Deux militantes deviennent le symbole d’une mobilisation citoyenne écologiste, que le gouvernement entend sanctionner. Menottes, nuit en cellule, comparution immédiate : ces bloqueuses de 72 et 60 ans ont été arrêtées alors qu'elles entravaient le chantier d'une multinationale et encourent deux ans de prison.
On les surnomme les "gardiennes de Lure". Elles incarnent une nouvelle résistance citoyenne écologiste, que le gouvernement entend criminaliser depuis les événements de Sainte-Soline, avec notamment la dissolution des Soulèvements de la terre.
Sylvie et Claudine ont été arrêtées le 4 octobre, dernier, alors qu'elles étaient allongées en travers du chemin qui conduit les engins vers le chantier Boralex à Cruis (Alpes-de-Haute-Provence).
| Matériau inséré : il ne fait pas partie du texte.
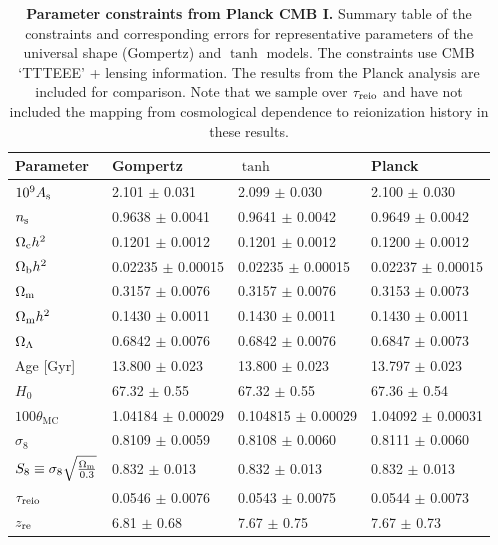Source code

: \begin{table}
\centering
\small
\begin{tabular}{llll}
\toprule
Parameter & Gompertz & $\tanh$ & Planck \\
\midrule
$10^{9} A_\mathrm{s}$ & 2.101 $\pm$ 0.031 & 2.099 $\pm$ 0.030 & 2.100 $\pm$ 0.030 \\
$n_\mathrm{s}$ & 0.9638 $\pm$ 0.0041 & 0.9641 $\pm$ 0.0042 & 0.9649 $\pm$ 0.0042 \\
$\Omega_\mathrm{c} h^2$ & 0.1201 $\pm$ 0.0012 & 0.1201 $\pm$ 0.0012 & 0.1200 $\pm$ 0.0012 \\
$\Omega_\mathrm{b} h^2 $ & 0.02235 $\pm$ 0.00015 & 0.02235 $\pm$ 0.00015 & 0.02237 $\pm$ 0.00015 \\
$\Omega_\mathrm{m}$ & 0.3157 $\pm$ 0.0076 & 0.3157 $\pm$ 0.0076 & 0.3153 $\pm$ 0.0073 \\
$\Omega_\mathrm{m} h^2$ & 0.1430 $\pm$ 0.0011 & 0.1430 $\pm$ 0.0011 & 0.1430 $\pm$ 0.0011 \\
$\Omega_\Lambda$ & 0.6842 $\pm$ 0.0076 & 0.6842 $\pm$ 0.0076 & 0.6847 $\pm$ 0.0073 \\
Age [Gyr] & 13.800 $\pm$ 0.023 & 13.800 $\pm$ 0.023 & 13.797 $\pm$ 0.023 \\
$H_0$ & 67.32 $\pm$ 0.55 & 67.32 $\pm$ 0.55 & 67.36 $\pm$ 0.54 \\
$100 \theta_\mathrm{MC}$ & 1.04184 $\pm$ 0.00029 & 0.104815 $\pm$ 0.00029 & 1.04092 $\pm$ 0.00031 \\
$\sigma_8$ & 0.8109 $\pm$ 0.0059 & 0.8108 $\pm$ 0.0060 & 0.8111 $\pm$ 0.0060 \\
$S_8 \equiv \sigma_8 \sqrt{\frac{\Omega_\mathrm{m}}{0.3}}$ & 0.832 $\pm$ 0.013 & 0.832 $\pm$ 0.013 & 0.832 $\pm$ 0.013\\
$\tau_{\mathrm{reio}}$ & 0.0546 $\pm$ 0.0076 & 0.0543 $\pm$ 0.0075 & 0.0544 $\pm$ 0.0073 \\
$z_{\mathrm{re}}$ & 6.81 $\pm$ 0.68 & 7.67 $\pm$ 0.75 & 7.67 $\pm$ 0.73 \\
\bottomrule
\end{tabular}
\caption{\textbf{Parameter constraints from Planck CMB I.}
Summary table of the constraints and corresponding errors for
representative parameters of the universal shape (Gompertz) and $\tanh$
models.
The constraints use CMB `TTTEEE' + lensing information.
The results from the Planck analysis \cite{Planck2020a} are included for
comparison.
Note that we sample over $\tau_{\mathrm{reio}}$ and have not included the mapping
from cosmological dependence to reionization history in these results.}
\label{tab:tau_comp}
\end{table}

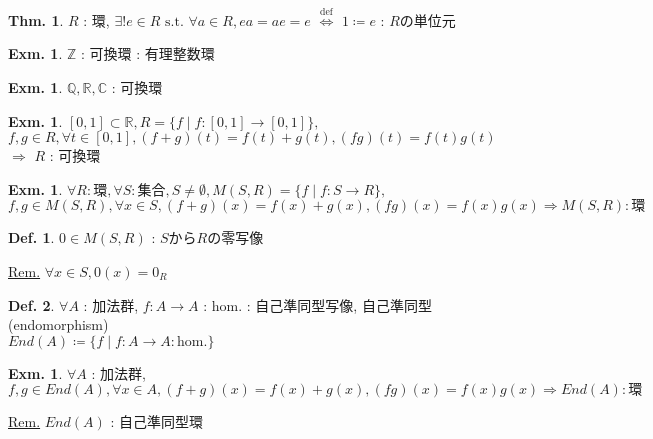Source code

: \documentclass[uplatex,dvipdfmx,9pt]{beamer}
\newcommand{\defarrow}{\overset{\mathrm{def}}{\Leftrightarrow}}
\newcommand{\st}{\text{ s.t. }}
\newcounter{textExmCount}
\theoremstyle{definition} %
\newtheorem{defn}{Def.}[subsection] %
\newtheorem{thm}{Thm.}[subsection] %
\theoremstyle{example}
\newtheorem{exmText}[textExmCount]{Exm.}
\begin{document}
      \begin{frame}
        
        \begin{thm}
          $R$ : 環, $\exists! e \in R \st \forall a \in R, ea = ae = e$ $\defarrow$ $1 \coloneqq e$ : $R$の\alert{単位元}
        \end{thm}

        \begin{exmText}
          $\mathbb{Z}$ : 可換環 : \alert{有理整数環}
        \end{exmText}

        \begin{exmText}
          $\mathbb{Q}, \mathbb{R}, \mathbb{C}$ : 可換環
        \end{exmText}

        \begin{exmText}
          $[0, 1] \subset \mathbb{R}, R = \{f \mid f\colon [0, 1] \to [0, 1]\},$ \\
          $f, g \in R, \forall t \in [0, 1], (f + g)(t) = f(t) + g(t), (fg)(t) = f(t)g(t)$ $\Rightarrow$ $R$ : 可換環
        \end{exmText}

      \end{frame}

      \begin{frame}

        \begin{exmText}
          $\forall R : \text{環}, \forall S : \text{集合}, S \ne \emptyset, M(S, R) = \{f \mid f\colon S \to R\},$ \\
          $f, g \in M(S, R), \forall x \in S, (f + g)(x) = f(x) + g(x), (fg)(x) = f(x)g(x) \Rightarrow M(S, R) : \text{環}$
        \end{exmText}

        \begin{defn}
          $0 \in M(S, R)$ : $S$から$R$の\alert{零写像} \\
        \end{defn}
        \underline{Rem.} $\forall x \in S, 0(x) = 0_R$

        \begin{defn}
          $\forall A$ : 加法群, $f\colon A \to A$ : hom. : \alert{自己準同型写像, 自己準同型}(endomorphism) \\
          $End(A) \coloneqq \{f \mid f\colon A \to A : \text{hom.}\}$
        \end{defn}

        \begin{exmText}
          $\forall A$ : 加法群, \\
          $f, g \in End(A), \forall x \in A, (f + g)(x) = f(x) + g(x), (fg)(x) = f(x)g(x) \Rightarrow End(A) : \text{環}$
        \end{exmText}
        \underline{Rem.} $End(A)$ : \alert{自己準同型環}
        
      \end{frame}
\end{document}
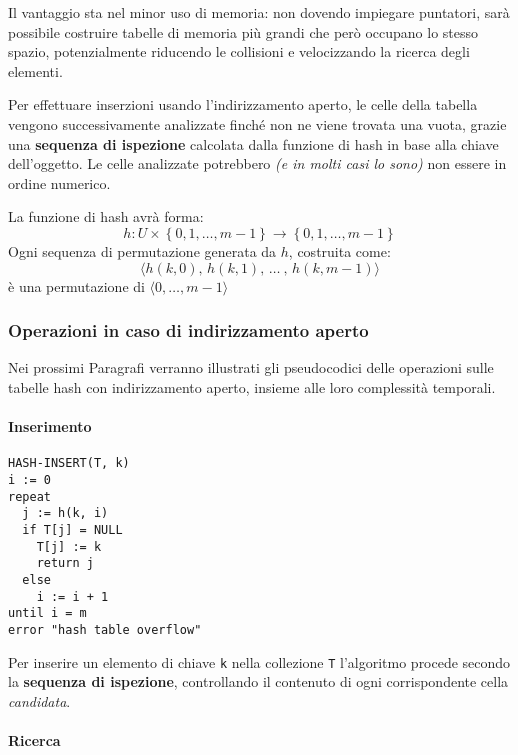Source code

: \documentclass[italian, 10pt]{article}
\begin{document}
Il vantaggio sta nel minor uso di memoria: non dovendo impiegare puntatori, sarà possibile costruire tabelle di memoria più grandi che però occupano lo stesso spazio, potenzialmente riducendo le collisioni e velocizzando la ricerca degli elementi.

Per effettuare inserzioni usando l'indirizzamento aperto, le celle della tabella vengono successivamente analizzate finché non ne viene trovata una vuota, grazie una \textbf{sequenza di ispezione} calcolata dalla funzione di hash in base alla chiave dell'oggetto.
Le celle analizzate potrebbero \textit{(e in molti casi lo sono)} non essere in ordine numerico.

La funzione di hash avrà forma:
\[ h: U \times \left\{0, 1, \ldots, m-1\right\} \rightarrow \left\{0, 1, \ldots, m-1\right\} \]
Ogni sequenza di permutazione generata da \(h\), costruita come:
\[\langle h(k, 0),\, h(k, 1),\, \ldots\ ,\, h(k, m-1)  \rangle\]
è una permutazione di \(\langle 0, \ldots, m-1\rangle\)

\subsubsection{Operazioni in caso di indirizzamento aperto}

Nei prossimi Paragrafi verranno illustrati gli pseudocodici delle operazioni sulle tabelle hash con indirizzamento aperto, insieme alle loro complessità temporali.

\paragraph{Inserimento}

\begin{lstlisting}[float, style=pseudocode, caption={Pseudocodice dell'algoritmo \texttt{HASH-INSERT}}, label={sec:inserimento-ind-aperto}]
HASH-INSERT(T, k)
i := 0
repeat
  j := h(k, i)
  if T[j] = NULL
    T[j] := k
    return j
  else
    i := i + 1
until i = m
error "hash table overflow"
\end{lstlisting}

Per inserire un elemento di chiave \texttt{k} nella collezione \texttt{T} l'algoritmo procede secondo la \textbf{sequenza di ispezione}, controllando il contenuto di ogni corrispondente cella \textit{candidata}.

\paragraph{Ricerca}
\end{document}
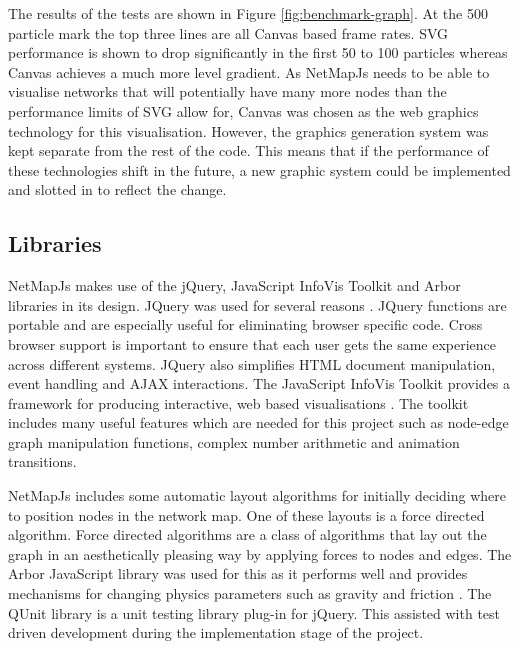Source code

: \documentclass[11pt, a4paper]{article}
\begin{document}
The results of the tests are shown in Figure \ref{fig:benchmark-graph}. At the
500 particle mark the top three lines are all Canvas based frame rates. SVG
performance is shown to drop significantly in the first 50 to 100 particles
whereas Canvas achieves a much more level gradient. As NetMapJs needs to be
able to visualise networks that will potentially have many more nodes than the
performance limits of SVG allow for, Canvas was chosen as the web graphics
technology for this visualisation. However, the graphics generation system was
kept separate from the rest of the code. This means that if the performance of
these technologies shift in the future, a new graphic system could be
implemented and slotted in to reflect the change.


\subsection{Libraries}
\label{sec:libraries}

NetMapJs makes use of the jQuery, JavaScript InfoVis Toolkit and Arbor libraries
in its design. JQuery was used for several reasons \cite{jQuery_website}. JQuery
functions are portable and are especially useful for eliminating browser
specific code. Cross browser support is important to ensure that each user gets
the same experience across different systems. JQuery also simplifies HTML
document manipulation, event handling and AJAX interactions. The JavaScript
InfoVis Toolkit provides a framework for producing interactive, web based
visualisations \cite{thejit_website}. The toolkit includes many useful features
which are needed for this project such as node-edge graph manipulation
functions, complex number arithmetic and animation transitions.

NetMapJs includes some automatic layout algorithms for initially deciding where
to position nodes in the network map. One of these layouts is a force directed
algorithm. Force directed algorithms are a class of algorithms that lay out the
graph in an aesthetically pleasing way by applying forces to nodes and edges.
The Arbor JavaScript library was used for this as it performs well and provides
mechanisms for changing physics parameters such as gravity and friction
\cite{Arbor_website}. The QUnit library is a unit testing library plug-in for
jQuery. This assisted with test driven development during the implementation
stage of the project.
\end{document}
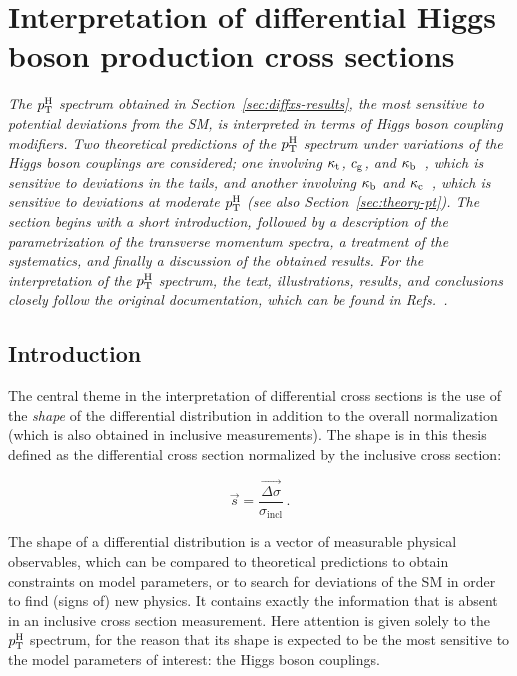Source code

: \section{Interpretation of differential Higgs boson production cross sections}
\label{sec:interpretation}

\emph{%
The $p_\mathrm{T}^\mathrm{H}$ spectrum obtained in Section~\ref{sec:diffxs-results}, the most sensitive to potential deviations from the SM, is interpreted in terms of Higgs boson coupling modifiers.
% 
Two theoretical predictions of the $p_\mathrm{T}^\mathrm{H}$ spectrum under variations of the Higgs boson couplings are considered; one involving $\kappa_{\mathrm{t}}$, $c_\mathrm{g}$, and $\kappa_{\mathrm{b}}$~\cite{Grazzini:2017szg,Grazzini:2016paz}, which is sensitive to deviations in the tails, and another involving $\kappa_{\mathrm{b}}$ and $\kappa_{\mathrm{c}}$~\cite{Bishara:2016jga}, which is sensitive to deviations at moderate $p_\mathrm{T}^\mathrm{H}$ (see also Section~\ref{sec:theory-pt}).
% 
The section begins with a short introduction, followed by a description of the parametrization of the transverse momentum spectra, a treatment of the systematics, and finally a discussion of the obtained results.
% 
For the interpretation of the $p_\mathrm{T}^\mathrm{H}$ spectrum, the text, illustrations, results, and conclusions closely follow the original documentation, which can be found in Refs.~\cite{AN-17-244,HIG-17-028}.
}


\subsection{Introduction}

The central theme in the interpretation of differential cross sections is the use of the \emph{shape} of the differential distribution in addition to the overall normalization (which is also obtained in inclusive measurements).
% 
The shape is in this thesis defined as the differential cross section normalized by the inclusive cross section:
% 
\begin{linenomath*}
\begin{equation}
\label{eq:interpretation-shape}
\vec{s} = \frac{\vec{\Delta\sigma}}{\sigma_\text{incl}}
\,.
\end{equation}
\end{linenomath*}
% 
The shape of a differential distribution is a vector of measurable physical observables, which can be compared to theoretical predictions to obtain constraints on model parameters, or to search for deviations of the SM in order to find (signs of) new physics.
% 
It contains exactly the information that is absent in an inclusive cross section measurement.
% 
Here attention is given solely to the $p_\mathrm{T}^\mathrm{H}$ spectrum, for the reason that its shape is expected to be the most sensitive to the model parameters of interest: the Higgs boson couplings.


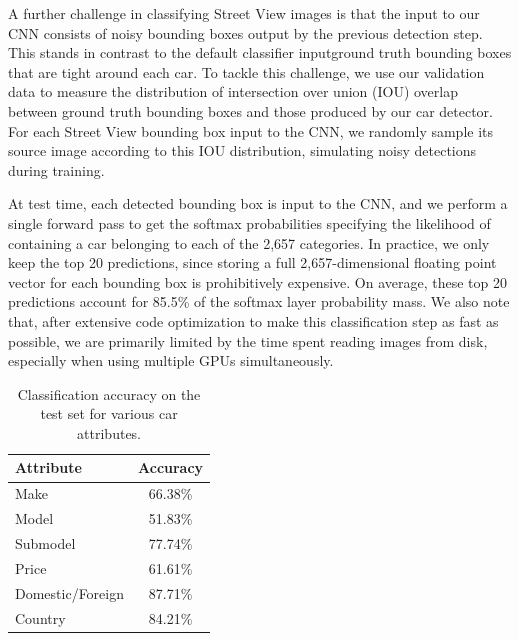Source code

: \documentclass[letterpaper]{article}
\begin{document}
A further challenge in classifying Street View images is that the input to our CNN consists of noisy bounding boxes output by the previous detection step. This stands in contrast to the default classifier input\textemdash ground truth bounding boxes that are tight around each car. To tackle this challenge, we use our validation data to measure the distribution of intersection over union (IOU) overlap between ground truth bounding boxes and those produced by our car detector. For each Street View bounding box input to the CNN, we randomly sample its source image according to this IOU distribution, simulating noisy detections during training.

At test time, each detected bounding box is input to the CNN, and we perform a single forward pass to get the softmax probabilities specifying the likelihood of containing a car belonging to each of the 2,657 categories. In practice, we only keep the top 20 predictions, since storing a full 2,657-dimensional floating point vector for each bounding box is prohibitively expensive. On average, these top 20 predictions account for 85.5\% of the softmax layer probability mass. We also note that, after extensive code optimization to make this classification step as fast as possible, we are primarily limited by the time spent reading images from disk, especially when using multiple GPUs simultaneously.

\begin{table}
\begin{center}
\begin{tabular}{|l|c|}
\hline
\textbf{Attribute} & \textbf{Accuracy} \\
\hline\hline
Make & 66.38\%\\
Model & 51.83\% \\
Submodel & 77.74\% \\
Price & 61.61\% \\
Domestic/Foreign & 87.71\%\\
Country & 84.21\%\\
\hline
\end{tabular}
\end{center}
\caption{Classification accuracy on the test set for various car attributes.}
\label{table:att-acc}
\end{table}
\end{document}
Un projet de construction de centrale photovoltaïque sur la montagne Lure qui menace 17 hectares de forêt et qu'elles combattent avec le collectif Elzeard, Lure en résistance depuis plus d’une année. Ces néo-rurales pacifistes de 60 et 72 ans sont jugées mardi 14 novembre devant le Tribunal de Digne. Elles encourent deux ans de prison.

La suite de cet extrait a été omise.